Saved entries:
══════════

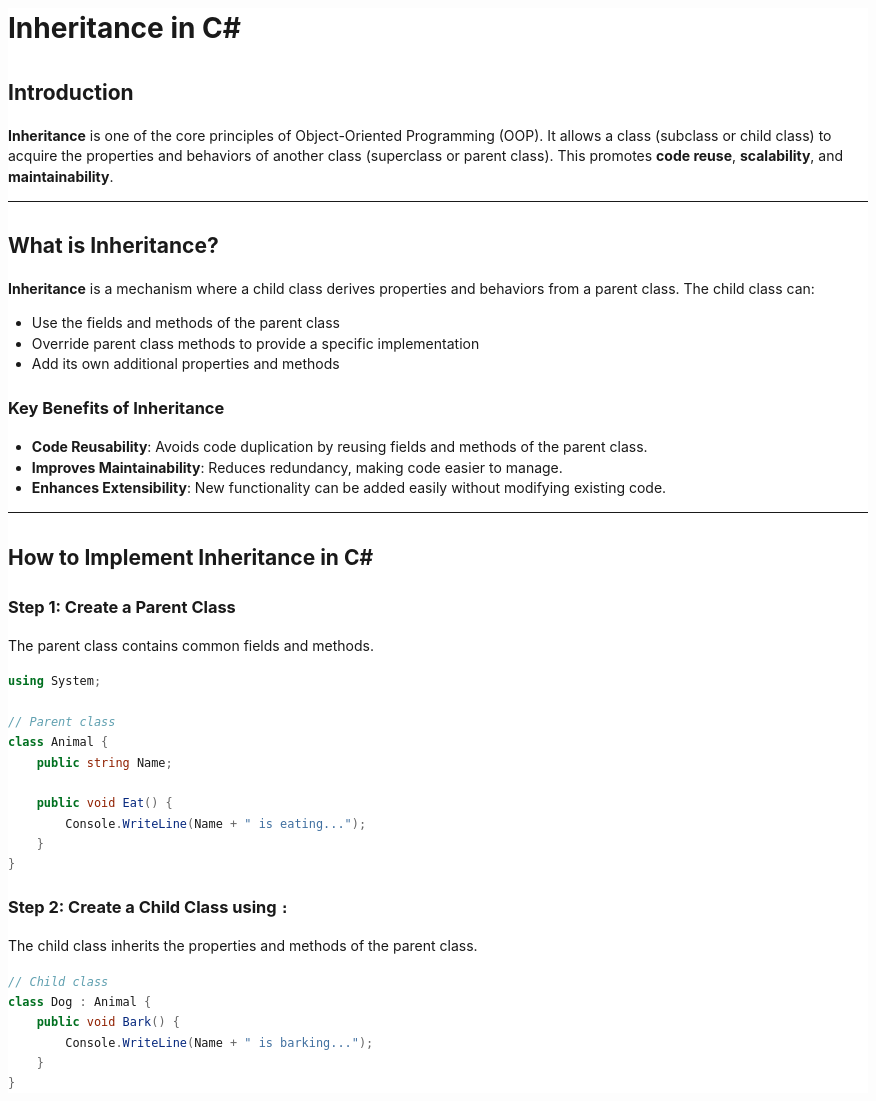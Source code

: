 # Inheritance in C#

## Introduction

**Inheritance** is one of the core principles of Object-Oriented Programming (OOP). It allows a class (subclass or child class) to acquire the properties and behaviors of another class (superclass or parent class). This promotes **code reuse**, **scalability**, and **maintainability**.

---

## **What is Inheritance?**

**Inheritance** is a mechanism where a child class derives properties and behaviors from a parent class. The child class can:
- Use the fields and methods of the parent class
- Override parent class methods to provide a specific implementation
- Add its own additional properties and methods

### **Key Benefits of Inheritance**
- **Code Reusability**: Avoids code duplication by reusing fields and methods of the parent class.
- **Improves Maintainability**: Reduces redundancy, making code easier to manage.
- **Enhances Extensibility**: New functionality can be added easily without modifying existing code.

---

## **How to Implement Inheritance in C#**

### **Step 1: Create a Parent Class**
The parent class contains common fields and methods.

```csharp
using System;

// Parent class
class Animal {
    public string Name;
    
    public void Eat() {
        Console.WriteLine(Name + " is eating...");
    }
}
```

### **Step 2: Create a Child Class using `:`**
The child class inherits the properties and methods of the parent class.

```csharp
// Child class
class Dog : Animal {
    public void Bark() {
        Console.WriteLine(Name + " is barking...");
    }
}
```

══════════

▶ WORK REQUIRED: Look above for the line with "The parent class contains" and the line with "The child class inherits". Write out those two lines and all the lines between them, exactly, and no others.

▶ OUTPUT:
The parent class contains common fields and methods.

```csharp
using System;

// Parent class
class Animal {
    public string Name;
    
    public void Eat() {
        Console.WriteLine(Name + " is eating...");
    }
}
```

### **Step 2: Create a Child Class using `:`**
The child class inherits the properties and methods of the parent class.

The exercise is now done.